For the records that follow, please set down exactly the lines between the one holding "- Browse fruit" and the one holding "- Add fruit to their carts", inclusive, and only those.

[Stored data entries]
'''

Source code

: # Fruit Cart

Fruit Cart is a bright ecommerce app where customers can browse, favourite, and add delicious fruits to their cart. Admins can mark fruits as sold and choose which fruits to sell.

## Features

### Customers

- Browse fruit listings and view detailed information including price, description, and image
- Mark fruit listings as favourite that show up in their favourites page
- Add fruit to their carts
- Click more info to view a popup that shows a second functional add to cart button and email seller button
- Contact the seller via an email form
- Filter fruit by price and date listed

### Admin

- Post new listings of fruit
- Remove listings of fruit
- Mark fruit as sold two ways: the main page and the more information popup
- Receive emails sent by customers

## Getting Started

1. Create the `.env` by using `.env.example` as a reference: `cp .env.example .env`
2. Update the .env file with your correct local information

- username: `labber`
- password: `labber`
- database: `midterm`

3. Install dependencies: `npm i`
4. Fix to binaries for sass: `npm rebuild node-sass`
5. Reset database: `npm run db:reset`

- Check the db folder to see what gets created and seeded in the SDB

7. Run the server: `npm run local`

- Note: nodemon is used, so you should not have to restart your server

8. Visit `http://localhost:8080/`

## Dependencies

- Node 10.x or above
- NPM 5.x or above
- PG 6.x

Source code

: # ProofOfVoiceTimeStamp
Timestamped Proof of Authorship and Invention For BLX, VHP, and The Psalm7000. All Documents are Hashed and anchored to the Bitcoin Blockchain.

'''
'''

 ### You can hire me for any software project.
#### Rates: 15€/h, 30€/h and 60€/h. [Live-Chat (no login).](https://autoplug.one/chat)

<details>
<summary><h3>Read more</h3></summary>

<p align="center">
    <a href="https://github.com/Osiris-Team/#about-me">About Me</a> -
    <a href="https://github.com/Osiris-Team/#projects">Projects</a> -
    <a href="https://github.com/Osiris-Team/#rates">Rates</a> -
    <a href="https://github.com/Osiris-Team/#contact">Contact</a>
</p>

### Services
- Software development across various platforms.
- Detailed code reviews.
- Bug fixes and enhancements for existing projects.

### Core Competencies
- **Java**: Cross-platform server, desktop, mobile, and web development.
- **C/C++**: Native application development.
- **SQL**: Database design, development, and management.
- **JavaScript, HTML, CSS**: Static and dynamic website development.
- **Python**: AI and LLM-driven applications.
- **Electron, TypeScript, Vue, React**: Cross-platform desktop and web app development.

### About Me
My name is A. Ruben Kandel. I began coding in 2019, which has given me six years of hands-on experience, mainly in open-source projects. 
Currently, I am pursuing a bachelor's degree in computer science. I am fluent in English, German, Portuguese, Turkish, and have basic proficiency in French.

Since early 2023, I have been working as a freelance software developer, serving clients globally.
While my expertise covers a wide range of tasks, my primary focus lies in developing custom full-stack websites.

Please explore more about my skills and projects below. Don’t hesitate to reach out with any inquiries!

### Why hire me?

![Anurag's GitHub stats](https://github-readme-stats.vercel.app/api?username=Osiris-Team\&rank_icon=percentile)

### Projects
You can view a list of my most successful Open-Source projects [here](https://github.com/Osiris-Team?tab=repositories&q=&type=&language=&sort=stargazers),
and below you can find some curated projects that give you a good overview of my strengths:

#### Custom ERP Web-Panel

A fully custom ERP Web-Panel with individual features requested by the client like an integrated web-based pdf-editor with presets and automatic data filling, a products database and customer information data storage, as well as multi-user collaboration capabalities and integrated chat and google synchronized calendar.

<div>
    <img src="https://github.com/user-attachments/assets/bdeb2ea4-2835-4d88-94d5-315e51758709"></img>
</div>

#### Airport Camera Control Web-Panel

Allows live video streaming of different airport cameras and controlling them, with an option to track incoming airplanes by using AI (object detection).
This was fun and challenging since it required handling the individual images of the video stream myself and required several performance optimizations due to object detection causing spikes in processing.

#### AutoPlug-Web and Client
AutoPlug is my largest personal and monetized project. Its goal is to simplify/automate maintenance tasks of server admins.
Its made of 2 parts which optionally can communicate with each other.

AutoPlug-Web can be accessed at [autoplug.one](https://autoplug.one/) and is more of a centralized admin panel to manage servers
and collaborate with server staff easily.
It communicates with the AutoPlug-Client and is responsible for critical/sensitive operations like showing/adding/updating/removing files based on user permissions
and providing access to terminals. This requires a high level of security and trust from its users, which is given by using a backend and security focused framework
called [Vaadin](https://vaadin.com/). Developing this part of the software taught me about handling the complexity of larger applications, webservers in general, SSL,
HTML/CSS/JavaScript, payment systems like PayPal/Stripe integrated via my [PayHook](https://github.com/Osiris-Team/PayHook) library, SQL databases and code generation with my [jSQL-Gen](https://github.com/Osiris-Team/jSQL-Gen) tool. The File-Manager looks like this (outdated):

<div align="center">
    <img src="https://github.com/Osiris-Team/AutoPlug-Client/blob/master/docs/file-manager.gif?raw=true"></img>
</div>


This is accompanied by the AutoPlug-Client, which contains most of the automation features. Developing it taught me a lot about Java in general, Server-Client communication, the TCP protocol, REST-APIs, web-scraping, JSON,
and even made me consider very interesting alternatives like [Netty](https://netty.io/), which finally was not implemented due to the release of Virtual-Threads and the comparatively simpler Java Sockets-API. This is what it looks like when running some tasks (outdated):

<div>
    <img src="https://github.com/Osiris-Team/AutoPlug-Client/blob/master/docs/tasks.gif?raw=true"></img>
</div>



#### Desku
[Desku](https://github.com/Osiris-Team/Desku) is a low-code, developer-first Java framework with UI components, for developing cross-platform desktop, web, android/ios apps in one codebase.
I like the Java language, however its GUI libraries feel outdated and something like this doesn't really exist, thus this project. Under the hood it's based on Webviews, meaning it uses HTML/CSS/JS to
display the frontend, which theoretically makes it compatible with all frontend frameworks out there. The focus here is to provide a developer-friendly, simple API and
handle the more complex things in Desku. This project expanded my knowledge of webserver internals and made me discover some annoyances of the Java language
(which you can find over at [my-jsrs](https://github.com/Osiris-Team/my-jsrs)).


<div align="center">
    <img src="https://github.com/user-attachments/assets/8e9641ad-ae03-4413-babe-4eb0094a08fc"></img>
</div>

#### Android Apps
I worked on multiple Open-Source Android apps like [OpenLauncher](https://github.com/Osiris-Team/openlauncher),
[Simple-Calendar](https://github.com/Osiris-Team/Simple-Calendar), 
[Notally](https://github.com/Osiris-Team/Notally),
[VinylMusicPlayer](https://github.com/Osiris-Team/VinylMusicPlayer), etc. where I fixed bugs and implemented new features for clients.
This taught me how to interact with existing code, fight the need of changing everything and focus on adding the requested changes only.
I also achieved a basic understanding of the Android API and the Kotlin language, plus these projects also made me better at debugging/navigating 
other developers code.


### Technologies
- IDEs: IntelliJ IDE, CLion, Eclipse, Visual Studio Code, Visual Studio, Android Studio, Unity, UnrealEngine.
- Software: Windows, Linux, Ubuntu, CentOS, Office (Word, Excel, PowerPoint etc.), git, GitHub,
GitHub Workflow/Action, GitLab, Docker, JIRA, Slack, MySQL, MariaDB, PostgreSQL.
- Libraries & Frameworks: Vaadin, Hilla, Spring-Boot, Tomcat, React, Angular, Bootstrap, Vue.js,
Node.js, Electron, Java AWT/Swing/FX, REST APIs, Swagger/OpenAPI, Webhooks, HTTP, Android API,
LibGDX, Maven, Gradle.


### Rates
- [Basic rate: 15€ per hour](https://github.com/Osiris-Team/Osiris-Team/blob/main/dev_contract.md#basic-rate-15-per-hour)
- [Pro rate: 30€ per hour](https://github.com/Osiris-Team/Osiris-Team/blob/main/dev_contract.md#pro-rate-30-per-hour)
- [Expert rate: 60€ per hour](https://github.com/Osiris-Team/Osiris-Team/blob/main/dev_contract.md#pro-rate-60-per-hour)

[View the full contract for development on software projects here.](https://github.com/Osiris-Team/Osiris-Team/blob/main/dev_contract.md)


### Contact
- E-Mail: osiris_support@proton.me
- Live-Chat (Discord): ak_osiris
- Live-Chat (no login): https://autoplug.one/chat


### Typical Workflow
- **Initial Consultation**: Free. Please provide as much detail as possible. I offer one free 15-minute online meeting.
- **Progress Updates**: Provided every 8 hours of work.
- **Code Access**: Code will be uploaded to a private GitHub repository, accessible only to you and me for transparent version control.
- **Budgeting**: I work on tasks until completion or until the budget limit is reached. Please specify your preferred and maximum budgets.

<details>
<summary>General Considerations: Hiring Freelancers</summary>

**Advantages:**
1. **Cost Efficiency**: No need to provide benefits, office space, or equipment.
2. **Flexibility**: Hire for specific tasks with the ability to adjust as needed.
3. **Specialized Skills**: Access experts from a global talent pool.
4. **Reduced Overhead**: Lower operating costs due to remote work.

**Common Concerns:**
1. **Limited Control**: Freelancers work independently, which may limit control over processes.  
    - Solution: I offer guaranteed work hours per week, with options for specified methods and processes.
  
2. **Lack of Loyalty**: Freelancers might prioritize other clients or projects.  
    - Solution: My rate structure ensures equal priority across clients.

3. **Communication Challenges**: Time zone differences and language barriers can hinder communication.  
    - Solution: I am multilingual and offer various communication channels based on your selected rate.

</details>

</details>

'''
'''

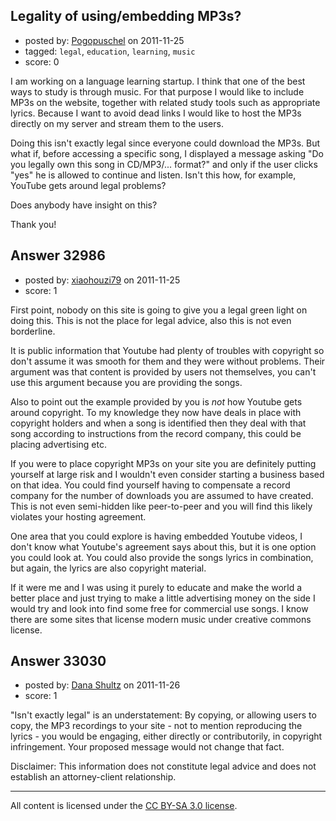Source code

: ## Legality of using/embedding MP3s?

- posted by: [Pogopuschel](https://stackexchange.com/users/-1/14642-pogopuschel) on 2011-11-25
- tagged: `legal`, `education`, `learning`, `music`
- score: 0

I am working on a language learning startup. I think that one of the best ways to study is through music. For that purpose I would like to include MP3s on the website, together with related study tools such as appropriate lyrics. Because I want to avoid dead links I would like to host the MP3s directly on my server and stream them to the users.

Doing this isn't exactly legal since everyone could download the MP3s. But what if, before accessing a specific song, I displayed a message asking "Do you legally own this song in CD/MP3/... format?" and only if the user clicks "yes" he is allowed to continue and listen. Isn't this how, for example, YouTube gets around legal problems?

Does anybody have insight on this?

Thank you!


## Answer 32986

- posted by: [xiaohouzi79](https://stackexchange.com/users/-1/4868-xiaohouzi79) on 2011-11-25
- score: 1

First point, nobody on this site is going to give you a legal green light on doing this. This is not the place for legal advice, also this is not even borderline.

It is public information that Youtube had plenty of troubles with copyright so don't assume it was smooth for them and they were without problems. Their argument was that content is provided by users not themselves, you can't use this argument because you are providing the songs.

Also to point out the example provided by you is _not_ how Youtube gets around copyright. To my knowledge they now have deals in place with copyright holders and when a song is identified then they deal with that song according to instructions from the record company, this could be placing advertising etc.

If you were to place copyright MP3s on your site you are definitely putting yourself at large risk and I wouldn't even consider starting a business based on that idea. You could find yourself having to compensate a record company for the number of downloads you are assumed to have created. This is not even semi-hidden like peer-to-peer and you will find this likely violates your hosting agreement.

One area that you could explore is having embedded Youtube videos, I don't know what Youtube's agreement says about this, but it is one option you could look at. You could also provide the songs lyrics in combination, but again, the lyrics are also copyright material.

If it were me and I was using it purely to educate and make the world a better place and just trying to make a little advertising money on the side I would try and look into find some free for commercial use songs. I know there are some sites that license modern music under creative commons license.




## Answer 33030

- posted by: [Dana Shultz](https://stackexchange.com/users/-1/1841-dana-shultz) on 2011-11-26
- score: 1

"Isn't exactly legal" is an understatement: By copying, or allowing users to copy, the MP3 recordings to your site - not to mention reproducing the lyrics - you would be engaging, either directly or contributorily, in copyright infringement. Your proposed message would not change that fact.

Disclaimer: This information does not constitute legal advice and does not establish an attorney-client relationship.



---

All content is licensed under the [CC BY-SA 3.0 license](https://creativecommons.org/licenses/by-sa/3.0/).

'''

* Answer section *
- Browse fruit listings and view detailed information including price, description, and image
- Mark fruit listings as favourite that show up in their favourites page
- Add fruit to their carts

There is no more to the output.